_ACTIVITY_
Which of the lines below holds the string "mnie"? Copy every line that does.

(Saved entries)
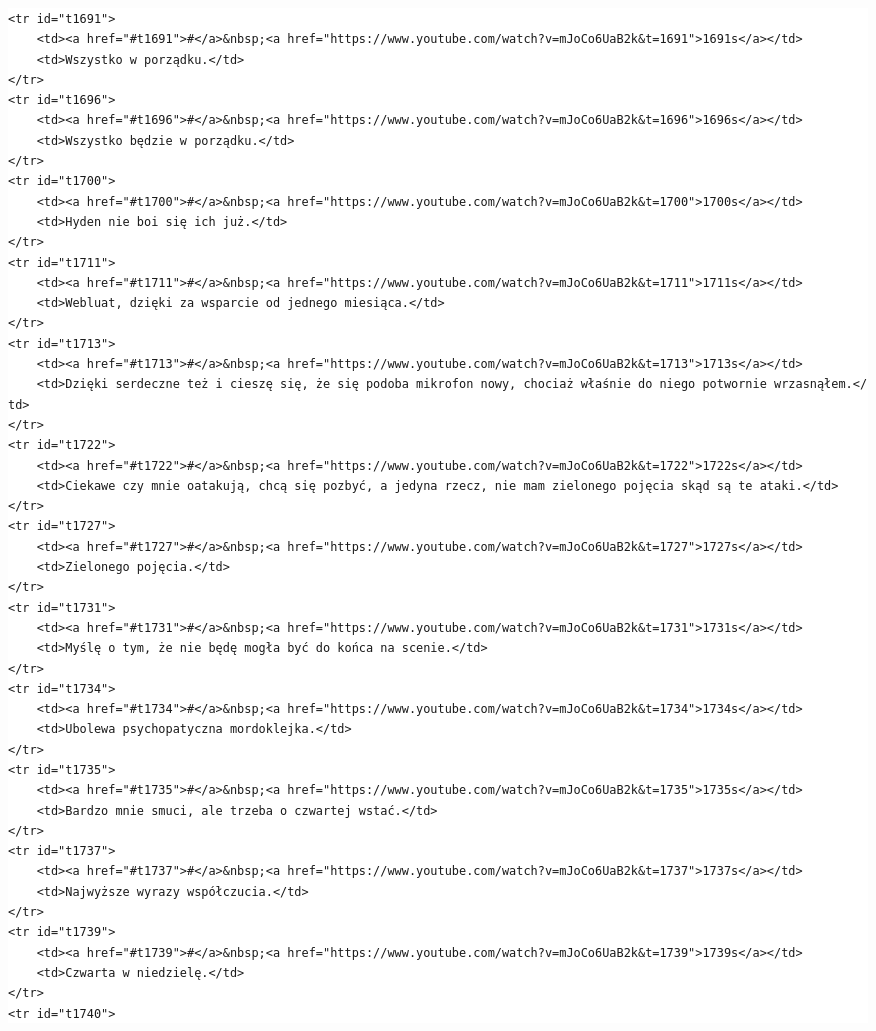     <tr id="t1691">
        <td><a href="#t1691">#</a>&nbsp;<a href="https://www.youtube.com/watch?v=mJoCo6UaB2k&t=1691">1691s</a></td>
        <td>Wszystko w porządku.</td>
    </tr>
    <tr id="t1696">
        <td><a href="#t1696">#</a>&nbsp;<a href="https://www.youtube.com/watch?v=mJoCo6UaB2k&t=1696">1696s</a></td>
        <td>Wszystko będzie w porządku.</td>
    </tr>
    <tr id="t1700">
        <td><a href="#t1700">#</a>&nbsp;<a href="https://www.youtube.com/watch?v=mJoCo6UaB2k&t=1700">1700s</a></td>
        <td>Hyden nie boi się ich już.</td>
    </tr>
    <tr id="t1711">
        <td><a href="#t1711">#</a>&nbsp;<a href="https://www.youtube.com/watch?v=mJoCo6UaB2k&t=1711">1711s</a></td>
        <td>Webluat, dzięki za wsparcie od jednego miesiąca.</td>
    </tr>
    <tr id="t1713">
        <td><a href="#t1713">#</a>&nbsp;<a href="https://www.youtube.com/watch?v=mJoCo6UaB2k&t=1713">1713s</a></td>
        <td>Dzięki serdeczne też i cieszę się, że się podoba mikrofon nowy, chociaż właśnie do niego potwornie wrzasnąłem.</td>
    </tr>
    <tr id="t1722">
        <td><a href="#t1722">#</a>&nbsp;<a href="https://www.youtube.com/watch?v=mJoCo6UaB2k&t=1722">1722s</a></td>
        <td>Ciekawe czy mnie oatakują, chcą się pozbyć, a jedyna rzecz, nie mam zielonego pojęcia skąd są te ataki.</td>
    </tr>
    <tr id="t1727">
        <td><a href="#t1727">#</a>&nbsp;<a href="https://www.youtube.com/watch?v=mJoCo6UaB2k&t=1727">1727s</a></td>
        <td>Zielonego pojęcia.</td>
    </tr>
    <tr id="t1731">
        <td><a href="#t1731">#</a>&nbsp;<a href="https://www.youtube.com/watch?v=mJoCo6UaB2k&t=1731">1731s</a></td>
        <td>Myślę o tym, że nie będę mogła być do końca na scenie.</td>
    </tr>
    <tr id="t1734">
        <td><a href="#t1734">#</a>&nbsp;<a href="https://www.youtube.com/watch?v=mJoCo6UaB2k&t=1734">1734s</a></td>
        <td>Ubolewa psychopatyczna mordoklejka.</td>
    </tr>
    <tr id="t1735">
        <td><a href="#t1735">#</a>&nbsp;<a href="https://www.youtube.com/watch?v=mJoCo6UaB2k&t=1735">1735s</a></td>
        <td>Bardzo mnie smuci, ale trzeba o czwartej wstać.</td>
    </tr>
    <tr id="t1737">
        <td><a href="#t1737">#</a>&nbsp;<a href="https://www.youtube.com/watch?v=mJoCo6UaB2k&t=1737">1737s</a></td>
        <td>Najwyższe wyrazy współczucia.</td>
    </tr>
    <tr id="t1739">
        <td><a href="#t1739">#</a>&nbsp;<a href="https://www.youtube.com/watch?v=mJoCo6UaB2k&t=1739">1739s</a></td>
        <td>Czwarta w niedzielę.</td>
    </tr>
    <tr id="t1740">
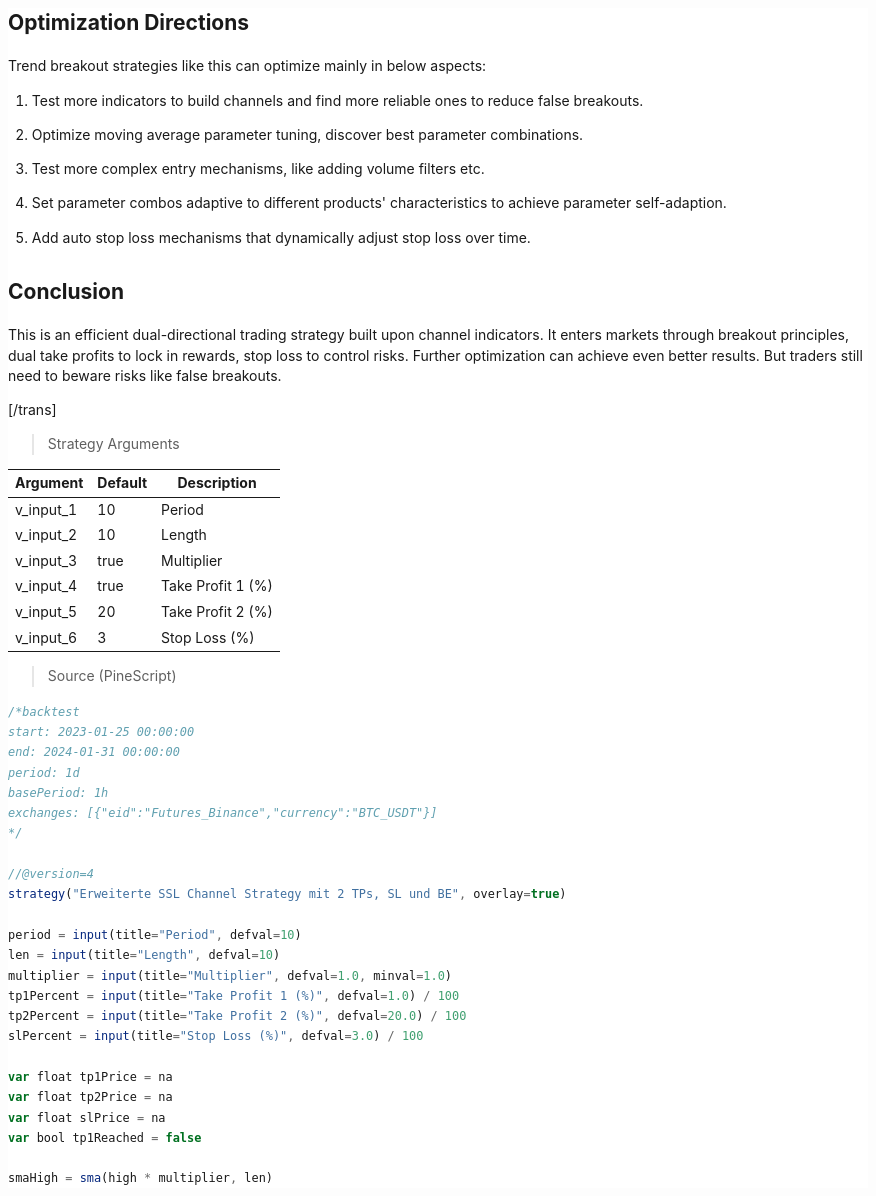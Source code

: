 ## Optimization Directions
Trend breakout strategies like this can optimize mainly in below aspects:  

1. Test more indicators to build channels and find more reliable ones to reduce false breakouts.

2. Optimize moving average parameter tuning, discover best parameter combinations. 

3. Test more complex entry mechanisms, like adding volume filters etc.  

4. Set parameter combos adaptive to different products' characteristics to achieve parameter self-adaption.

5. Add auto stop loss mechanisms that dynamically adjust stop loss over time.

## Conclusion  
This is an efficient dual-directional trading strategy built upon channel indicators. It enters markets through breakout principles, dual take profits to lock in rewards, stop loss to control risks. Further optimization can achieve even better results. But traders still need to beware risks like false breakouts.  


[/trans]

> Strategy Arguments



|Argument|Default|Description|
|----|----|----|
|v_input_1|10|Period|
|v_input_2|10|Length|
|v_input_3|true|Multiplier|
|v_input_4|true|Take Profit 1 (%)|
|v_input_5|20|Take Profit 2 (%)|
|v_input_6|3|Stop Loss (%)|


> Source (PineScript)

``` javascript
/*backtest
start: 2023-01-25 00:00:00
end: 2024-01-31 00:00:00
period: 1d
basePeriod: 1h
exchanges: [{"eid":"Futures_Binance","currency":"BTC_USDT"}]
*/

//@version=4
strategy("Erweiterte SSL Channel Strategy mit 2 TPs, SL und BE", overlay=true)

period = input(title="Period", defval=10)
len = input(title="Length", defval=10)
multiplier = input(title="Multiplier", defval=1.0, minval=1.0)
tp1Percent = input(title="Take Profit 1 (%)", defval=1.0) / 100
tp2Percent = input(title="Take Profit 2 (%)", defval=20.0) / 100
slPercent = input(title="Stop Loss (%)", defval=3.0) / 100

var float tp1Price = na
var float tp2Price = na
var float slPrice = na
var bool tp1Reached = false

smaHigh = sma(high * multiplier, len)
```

_PROBLEM SOLUTION_
        <td>Ciekawe czy mnie oatakują, chcą się pozbyć, a jedyna rzecz, nie mam zielonego pojęcia skąd są te ataki.</td>
        <td>Bardzo mnie smuci, ale trzeba o czwartej wstać.</td>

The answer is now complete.